#### Document images with source code:
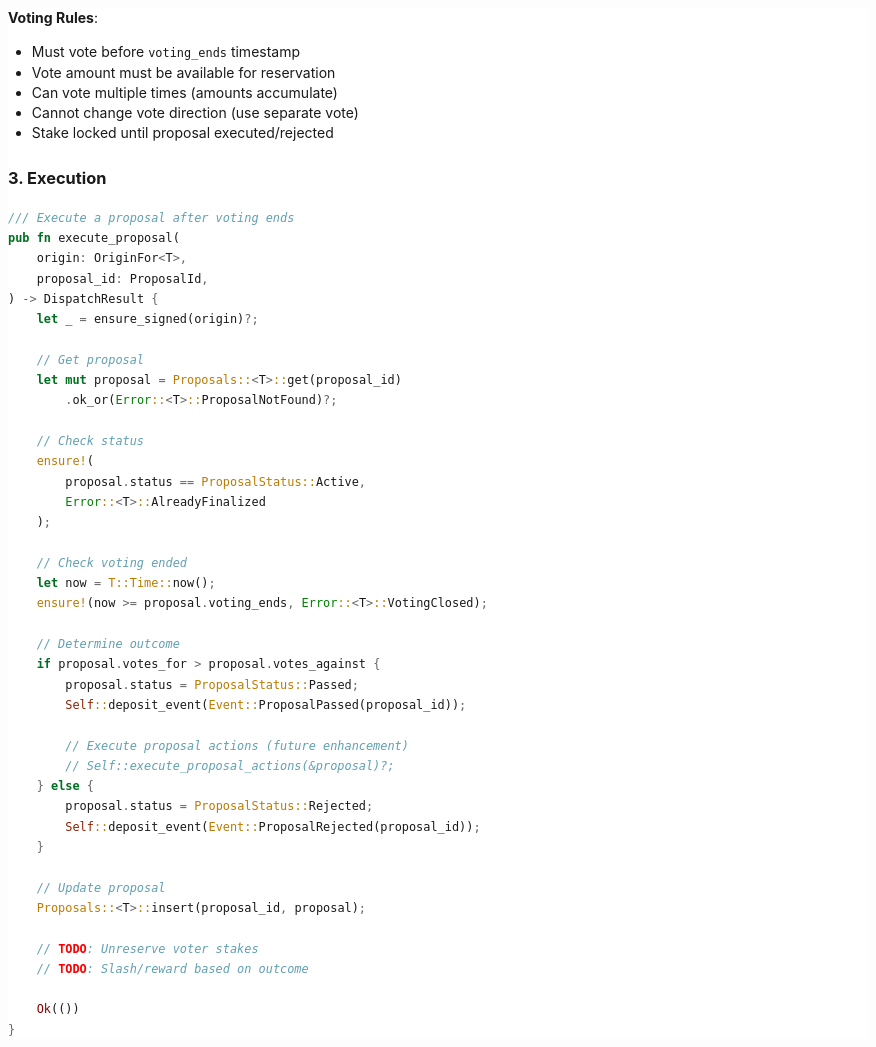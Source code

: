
 ```rust
```

**Voting Rules**:
- Must vote before `voting_ends` timestamp
- Vote amount must be available for reservation
- Can vote multiple times (amounts accumulate)
- Cannot change vote direction (use separate vote)
- Stake locked until proposal executed/rejected

### 3. Execution

```rust
/// Execute a proposal after voting ends
pub fn execute_proposal(
    origin: OriginFor<T>,
    proposal_id: ProposalId,
) -> DispatchResult {
    let _ = ensure_signed(origin)?;

    // Get proposal
    let mut proposal = Proposals::<T>::get(proposal_id)
        .ok_or(Error::<T>::ProposalNotFound)?;

    // Check status
    ensure!(
        proposal.status == ProposalStatus::Active,
        Error::<T>::AlreadyFinalized
    );

    // Check voting ended
    let now = T::Time::now();
    ensure!(now >= proposal.voting_ends, Error::<T>::VotingClosed);

    // Determine outcome
    if proposal.votes_for > proposal.votes_against {
        proposal.status = ProposalStatus::Passed;
        Self::deposit_event(Event::ProposalPassed(proposal_id));

        // Execute proposal actions (future enhancement)
        // Self::execute_proposal_actions(&proposal)?;
    } else {
        proposal.status = ProposalStatus::Rejected;
        Self::deposit_event(Event::ProposalRejected(proposal_id));
    }

    // Update proposal
    Proposals::<T>::insert(proposal_id, proposal);

    // TODO: Unreserve voter stakes
    // TODO: Slash/reward based on outcome

    Ok(())
}
```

#### EXERCISE INSTRUCTIONS:
Your task is to find each line in the entries that contains the string "status" and copy it.

#### RESPONSE TO THIS TASK:
    // Check status
        proposal.status == ProposalStatus::Active,
        proposal.status = ProposalStatus::Passed;
        proposal.status = ProposalStatus::Rejected;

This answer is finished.